Бедный Степан Трофимович сидел один и ничего не предчувствовал. В грустном раздумье давно уже поглядывал он в окно, не подойдет ли кто из знакомых. Но никто не хотел подходить. На дворе моросило, становилось холодно; надо было протопить печку; он вздохнул. Вдруг страшное видение предстало его очам: Варвара Петровна в такую погоду и в такой неурочный час к нему! И пешком! Он до того был поражен, что забыл переменить костюм и принял ее как был, в своей всегдашней розовой ватной фуфайке.

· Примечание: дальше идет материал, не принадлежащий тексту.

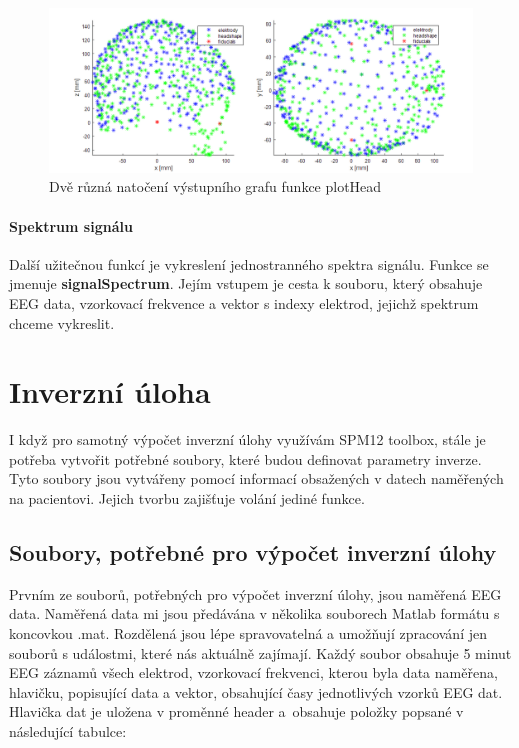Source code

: \begin{figure}[!h]
\includegraphics[width=1.0\textwidth]{casti/implementace/head/hlava.png}
\caption{Dvě různá natočení výstupního grafu funkce plotHead}
\end{figure}


\paragraph{Spektrum signálu}
Další užitečnou funkcí je vykreslení jednostranného spektra signálu. Funkce se jmenuje \textbf{signalSpectrum}. Jejím vstupem je cesta k souboru, který obsahuje EEG data, vzorkovací frekvence a vektor s indexy elektrod, jejichž spektrum chceme vykreslit.


\section{Inverzní úloha}
I když pro samotný výpočet inverzní úlohy využívám SPM12 toolbox, stále je potřeba vytvořit potřebné soubory, které budou definovat parametry inverze. Tyto soubory jsou vytvářeny pomocí informací obsažených v datech naměřených na pacientovi. Jejich tvorbu zajišťuje volání jediné funkce.

\subsection{Soubory, potřebné pro výpočet inverzní úlohy}
Prvním ze souborů, potřebných pro výpočet inverzní úlohy, jsou naměřená EEG data. Naměřená data mi jsou předávána v několika souborech Matlab formátu s koncovkou .mat. Rozdělená jsou lépe spravovatelná a umožňují zpracování jen souborů s událostmi, které nás aktuálně zajímají. Každý soubor obsahuje 5 minut EEG záznamů všech elektrod, vzorkovací frekvenci, kterou byla data naměřena, hlavičku, popisující data a vektor, obsahující časy jednotlivých vzorků EEG dat. Hlavička dat je uložena v proměnné header a~obsahuje položky popsané v následující tabulce:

– Ma bonne amie!.. – слабо крикнул он ей навстречу.
– Вы одни, я рада: терпеть не могу ваших друзей! Как вы всегда накурите; господи, что за воздух! Вы и чай не допили, а на дворе двенадцатый час! Ваше блаженство – беспорядок! Ваше наслаждение – сор! Что это за разорванные бумажки на полу? Настасья, Настасья! Что делает ваша Настасья? Отвори, матушка, окна, форточки, двери, всё настежь. А мы в залу пойдемте; я к вам за делом. Да подмети ты хоть раз в жизни, матушка!
– Сорят-с! – раздражительно-жалобным голоском пропищала Настасья.

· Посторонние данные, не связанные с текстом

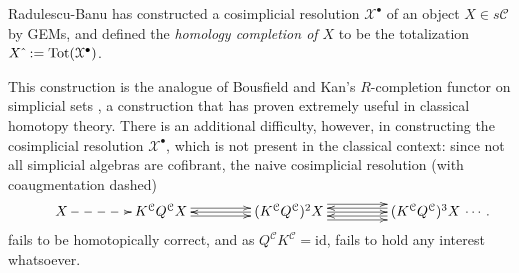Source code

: \documentclass[11pt]{amsart} \renewcommand{\baselinestretch}{1.4}
\theoremstyle{plain}
\theoremstyle{definition}
\newcommand{\calx}{\mathcal{X}}
\newcommand{\calc}{\mathcal{C}}
\newcommand{\Id}{\mathrm{id}}
\begin{document}
\begin{Pi-algebras and cohomology algebras}
Radulescu-Banu \cite{Radulescu-Banu.pdf} has constructed a cosimplicial resolution $\calx^\bullet$ of an object $X\in s\calc$ by GEMs, and defined the \emph{homology completion of $X$} to be the totalization $X\hat{\ }:=\textup{Tot}(\calx^\bullet)$. 

This construction is the analogue of Bousfield and Kan's $R$-completion functor on simplicial sets \cite{BousKanSSeq.pdf}, a construction that has proven extremely useful in classical homotopy theory.
There is an additional difficulty, however,  in constructing the cosimplicial resolution $\calx^{\bullet}$, which is not present in the classical context: since not all simplicial algebras are cofibrant, the naive cosimplicial resolution (with coaugmentation dashed)
\[\makebox[0cm][r]{\,$\qquad $}\vcenter{
\def\labelstyle{\scriptstyle}
\xymatrix@C=1.5cm@1{
X\,
\ar@{-->}[r]
&
\,K^{\calc}Q^{\calc}X\,
\ar[r];[]
&
\,(K^{\calc}Q^{\calc})^2X\,
\ar@<-.65ex>[l];[]
\ar@<+.65ex>[l];[]
\ar@<+.65ex>[r];[]
\ar@<-.65ex>[r];[]
&
\,(K^{\calc}Q^{\calc})^3X\,\makebox[0cm][l]{\,$\cdots. $}
\ar[l];[]
\ar@<-1.3ex>[l];[]
\ar@<+1.3ex>[l];[]
}}\]
fails to be homotopically correct, and  as $Q^{\calc}K^{\calc}=\Id$, fails to hold any interest whatsoever.


\end{Pi-algebras and cohomology algebras}
\end{document}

– А ты мети, пятнадцать раз в день мети! Дрянная у вас зала (когда вышли в залу). Затворите крепче двери, она станет подслушивать. Непременно надо обои переменить. Я ведь вам присылала обойщика с образчиками, что же вы не выбрали? Садитесь и слушайте. Садитесь же, наконец, прошу вас. Куда же вы? Куда же вы? Куда же вы!

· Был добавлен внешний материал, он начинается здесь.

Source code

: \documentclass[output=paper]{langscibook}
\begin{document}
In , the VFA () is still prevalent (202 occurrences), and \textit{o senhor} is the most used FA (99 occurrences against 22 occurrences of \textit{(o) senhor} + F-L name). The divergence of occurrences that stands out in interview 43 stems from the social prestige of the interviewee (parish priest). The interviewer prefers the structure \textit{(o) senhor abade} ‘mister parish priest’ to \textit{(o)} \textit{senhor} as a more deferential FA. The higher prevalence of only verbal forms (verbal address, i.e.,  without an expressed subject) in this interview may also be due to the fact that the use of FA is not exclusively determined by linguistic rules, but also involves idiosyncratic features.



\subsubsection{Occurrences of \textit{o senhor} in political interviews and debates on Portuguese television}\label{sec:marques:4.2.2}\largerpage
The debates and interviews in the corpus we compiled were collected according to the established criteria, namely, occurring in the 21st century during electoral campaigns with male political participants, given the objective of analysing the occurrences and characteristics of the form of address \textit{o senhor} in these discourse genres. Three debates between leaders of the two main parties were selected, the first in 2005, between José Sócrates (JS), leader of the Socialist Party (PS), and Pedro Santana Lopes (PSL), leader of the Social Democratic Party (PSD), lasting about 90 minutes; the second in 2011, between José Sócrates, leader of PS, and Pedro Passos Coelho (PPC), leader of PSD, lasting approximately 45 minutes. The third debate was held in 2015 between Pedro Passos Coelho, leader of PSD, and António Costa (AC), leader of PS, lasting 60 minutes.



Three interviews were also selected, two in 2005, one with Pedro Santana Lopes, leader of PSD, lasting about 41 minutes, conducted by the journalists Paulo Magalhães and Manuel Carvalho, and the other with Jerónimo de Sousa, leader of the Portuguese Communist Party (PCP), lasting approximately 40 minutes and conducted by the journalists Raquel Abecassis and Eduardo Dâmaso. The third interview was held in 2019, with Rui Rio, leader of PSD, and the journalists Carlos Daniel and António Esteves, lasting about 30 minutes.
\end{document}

– Я… сейчас, – крикнул из другой комнаты Степан Трофимович, – вот я и опять!
– А, вы переменили костюм! – насмешливо оглядела она его. (Он накинул сюртук сверх фуфайки.) Этак действительно будет более подходить… к нашей речи. Садитесь же, наконец, прошу вас.
Она объяснила ему всё сразу, резко и убедительно. Намекнула и о восьми тысячах, которые были ему дозарезу нужны. Подробно рассказала о приданом. Степан Трофимович таращил глаза и трепетал. Слышал всё, но ясно не мог сообразить. Хотел заговорить, но всё обрывался голос. Знал только, что всё так и будет, как она говорит, что возражать и не соглашаться дело пустое, а он женатый человек безвозвратно.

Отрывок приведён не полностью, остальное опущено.